Un point qui vaut son pesant d’or dans un contexte où la voix du Cameroun à l’international est délibérément brouillée par des activistes camerounais instrumentalisés par des politiciens du cru. Au-delà des mots, c’est l’empathie de l’homme d’Eglise avec les Camerounais qui retient l’attention, comme si le pape « avait mal à notre poitrine. » Le successeur de Saint Pierre déclare en effet « s’associer aux souffrances et aux espérances du peuple bien-aimé camerounais », pour lequel il invite le monde à prier, afin que « le dialogue puisse se révéler fructueux », et conduise à « des solutions pour une paix juste et durable ». Les Camerounais qui sont pour une grande part croyants et pratiquants, se réjouissent de cette bienveillance paternelle, bien au-delà des chapelles religieuses.
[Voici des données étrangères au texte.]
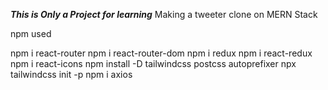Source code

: ***This is Only a Project for learning***
Making a tweeter clone on MERN Stack




npm used

npm i react-router
npm i react-router-dom
npm i redux
npm i react-redux
npm i react-icons
npm install -D tailwindcss postcss autoprefixer
npx tailwindcss init -p
npm i axios

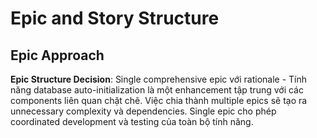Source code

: # Epic and Story Structure

## Epic Approach

**Epic Structure Decision**: Single comprehensive epic với rationale - Tính năng database auto-initialization là một enhancement tập trung với các components liên quan chặt chẽ. Việc chia thành multiple epics sẽ tạo ra unnecessary complexity và dependencies. Single epic cho phép coordinated development và testing của toàn bộ tính năng.
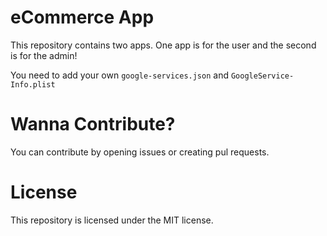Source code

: # eCommerce App

This repository contains two apps. One app is for the user and the second is for the admin!

You need to add your own `google-services.json` and `GoogleService-Info.plist`

# Wanna Contribute?

You can contribute by opening issues or creating pul requests.

# License

This repository is licensed under the MIT license.
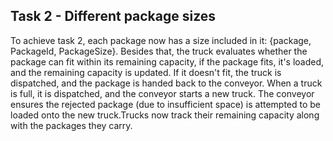 ## Task 2 - Different package sizes
To achieve task 2, each package now has a size included in it: {package, PackageId, PackageSize}.
Besides that, the truck evaluates whether the package can fit within its remaining capacity, if the package fits, it's loaded, and the remaining capacity is updated. If it doesn't fit, the truck is dispatched, and the package is handed back to the conveyor.
When a truck is full, it is dispatched, and the conveyor starts a new truck. The conveyor ensures the rejected package (due to insufficient space) is attempted to be loaded onto the new truck.Trucks now track their remaining capacity along with the packages they carry.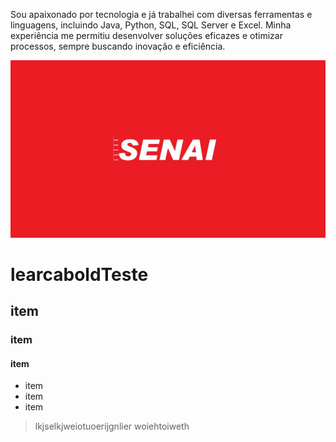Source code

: Sou apaixonado por tecnologia e já trabalhei com diversas ferramentas e linguagens, incluindo Java, Python, SQL, SQL Server e Excel. Minha experiência me permitiu desenvolver soluções eficazes e otimizar processos, sempre buscando inovação e eficiência.


![imagem do logo do senai](senai.jpg)


# learcaboldTeste
## item
### item
#### item

* item
* item
* item

> lkjselkjweiotuoerijgnlier woiehtoiweth
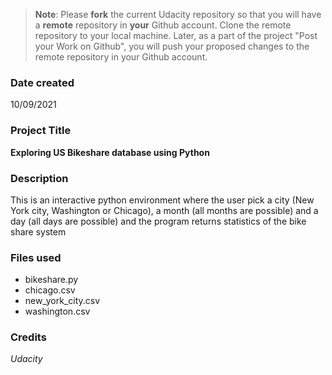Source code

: >**Note**: Please **fork** the current Udacity repository so that you will have a **remote** repository in **your** Github account. Clone the remote repository to your local machine. Later, as a part of the project "Post your Work on Github", you will push your proposed changes to the remote repository in your Github account.

### Date created
10/09/2021

### Project Title
**Exploring US Bikeshare database using Python**

### Description
This is an interactive python environment where the user pick a city (New York city, Washington or Chicago), a month (all months are possible) and a day (all days are possible) and the program returns statistics of the bike share system

### Files used
* bikeshare.py
* chicago.csv
* new_york_city.csv
* washington.csv


### Credits
_Udacity_
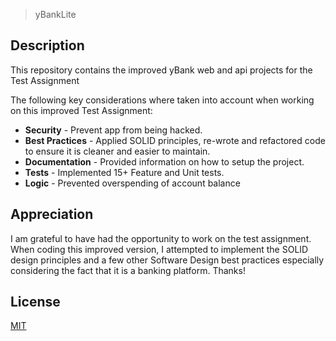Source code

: > yBankLite 

## Description
This repository contains the improved yBank web and api projects for the Test Assignment

The following key considerations where taken into account when working on this improved Test Assignment:

* **Security** - Prevent app from being hacked.
* **Best Practices** - Applied SOLID principles, re-wrote and refactored code to ensure it is cleaner and easier to maintain.
* **Documentation** - Provided information on how to setup the project.
* **Tests** -  Implemented 15+ Feature and Unit tests.
* **Logic** - Prevented overspending of account balance

## Appreciation
I am grateful to have had the opportunity to work on the test assignment. When coding this improved version, I attempted to implement the SOLID design principles and a few other Software Design best practices especially considering the fact that it is a banking platform. Thanks! 

## License
[MIT](https://choosealicense.com/licenses/mit/)
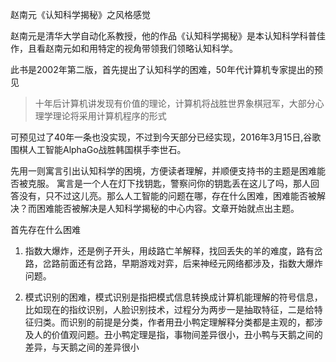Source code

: 赵南元《认知科学揭秘》之风格感觉


赵南元是清华大学自动化系教授，他的作品《认知科学揭秘》是本认知科学科普佳作，且看赵南元如和用特定的视角带领我们领略认知科学。

此书是2002年第二版，首先提出了认知科学的困难，50年代计算机专家提出的预见 
> 十年后计算机讲发现有价值的理论，计算机将战胜世界象棋冠军，大部分心理学理论将采用计算机程序的形式

可预见过了40年一条也没实现，不过到今天部分已经实现，2016年3月15日,谷歌围棋人工智能AlphaGo战胜韩国棋手李世石。

先用一则寓言引出认知科学的困境，方便读者理解，并顺便支持书的主题是困难能否被克服。
寓言是一个人在灯下找钥匙，警察问你的钥匙丢在这儿了吗，那人回答没有，只不过这儿亮。那么人工智能的问题在哪，存在什么困难，困难能否被解决？而困难能否被解决是人知科学揭秘的中心内容。文章开始就点出主题。

首先存在什么困难

1. 指数大爆炸，还是例子开头，用歧路亡羊解释，找回丢失的羊的难度，路有岔路，岔路前面还有岔路，早期游戏对弈，后来神经元网络都涉及，指数大爆炸问题。

2. 模式识别的困难，模式识别是指把模式信息转换成计算机能理解的符号信息，比如现在的指纹识别，人脸识别技术，过程分为两步一是抽取特征，二是给特征归类。而识别的前提是分类，作者用丑小鸭定理解释分类都是主观的，都涉及人的价值观问题。丑小鸭定理是指，事物间差异很小，丑小鸭与天鹅之间的差异，与天鹅之间的差异很小
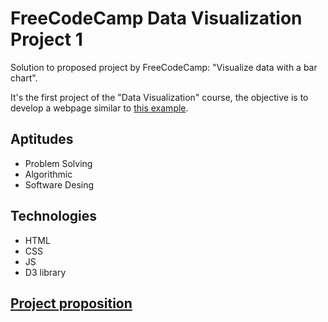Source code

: # FreeCodeCamp Data Visualization Project 1

Solution to proposed project by FreeCodeCamp: "Visualize data with a bar chart".

It's the first project of the "Data Visualization" course, the objective is to develop a webpage similar to [this example](https://bar-chart.freecodecamp.rocks).

## Aptitudes

- Problem Solving
- Algorithmic
- Software Desing

## Technologies

- HTML
- CSS
- JS
- D3 library

## [Project proposition](./project-proposition.md)
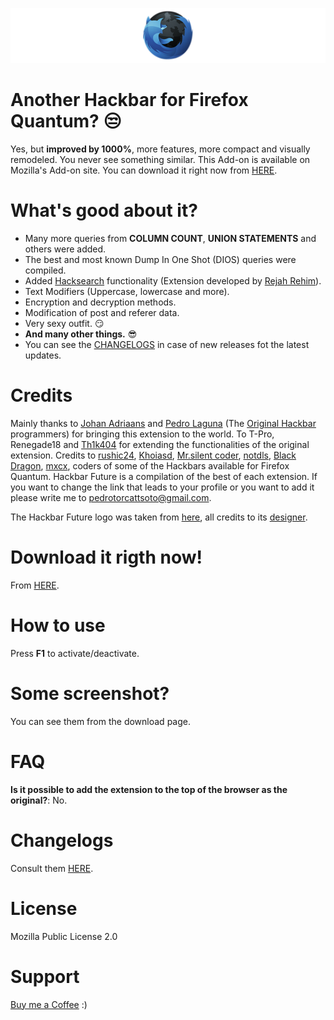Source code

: ![Hackbar Future Logo](/src/BannerHBF.png)

# Another Hackbar for Firefox Quantum? :unamused: #

Yes, but **improved by 1000%**, more features, more compact and visually remodeled. You never see something similar. This Add-on is available on Mozilla's Add-on site. You can download it right now from [HERE](https://addons.mozilla.org/es/firefox/addon/hackbar-future/).

# What's good about it? #
- Many more queries from **COLUMN COUNT**, **UNION STATEMENTS** and others were added.
- The best and most known Dump In One Shot (DIOS) queries were compiled.
- Added [Hacksearch](http://penzil-hacksearch.blogspot.com) functionality (Extension developed by [Rejah Rehim](https://rejahrehim.com/)).
- Text Modifiers (Uppercase, lowercase and more).
- Encryption and decryption methods.
- Modification of post and referer data.
- Very sexy outfit. :smirk:
- **And many other things.** :sunglasses:
- You can see the [CHANGELOGS](CHANGELOGS.md) in case of new releases fot the latest updates.

# Credits #
Mainly thanks to [Johan Adriaans](https://github.com/johan-adriaans) and [Pedro Laguna](https://github.com/pedlagdur) (The [Original Hackbar](https://code.google.com/archive/p/hackbar) programmers) for bringing this extension to the world. To T-Pro, Renegade18 and [Th1k404](https://www.youtube.com/channel/UCWmc88n31or-wfbKbGIpo0g) for extending the functionalities of the original extension. Credits to [rushic24](https://github.com/rushic24), [Khoiasd](https://github.com/khoiasd/hackbar), [Mr.silent coder](http://facebook.com/f3max), [notdls](https://github.com/notdls), [Black Dragon](https://github.com/noobfromvn/), [mxcx](http://fosec.vn), coders of some of the Hackbars available for Firefox Quantum. Hackbar Future is a compilation of the best of each extension. If you want to change the link that leads to your profile or you want to add it please write me to [pedrotorcattsoto@gmail.com](mailto:pedrotorcattsoto@gmail.com).

The Hackbar Future logo was taken from [here](http://www.softicons.com/system-icons/hydropro-icons-by-mediadesign/firefox-icon), all credits to its [designer](http://mediadesign.deviantart.com/).

# Download it rigth now! #
From [HERE](https://addons.mozilla.org/es/firefox/addon/hackbar-future/).

# How to use #
Press **F1** to activate/deactivate.

# Some screenshot? #

You can see them from the download page.

# FAQ #

**Is it possible to add the extension to the top of the browser as the original?**: No.

# Changelogs #

Consult them [HERE](CHANGELOGS.md).

# License #
Mozilla Public License 2.0

# Support #
[Buy me a Coffee](https://www.buymeacoffee.com/Jalkhov) :)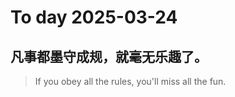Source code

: 
# To day 2025-03-24


## 凡事都墨守成规，就毫无乐趣了。
> If you obey all the rules, you'll miss all the fun.

    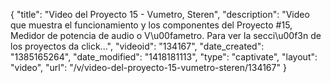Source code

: {
    "title": "Video del Proyecto 15 - Vumetro, Steren",
    "description": "Video que muestra el funcionamiento y los componentes del Proyecto #15, Medidor de potencia de audio o V\u00fametro. Para ver la secci\u00f3n de los proyectos da click...",
    "videoid": "134167",
    "date_created": "1385165264",
    "date_modified": "1418181113",
    "type": "captivate",
    "layout": "video",
    "url": "\/v\/video-del-proyecto-15-vumetro-steren\/134167"
}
L’intérêt du pape est en outre une pression supplémentaire pour les participants au Grand dialogue national, dont le pari est désormais de matérialiser les espoirs de tout un peuple, et aussi ceux des partenaires et observateurs amicaux qui croient en notre pays et à sa résilience légendaire. Sur les hauteurs de Nkolnyada où est niché le Palais des Congrès, précisément, les responsables du processus rêvent de tenir un tel pari.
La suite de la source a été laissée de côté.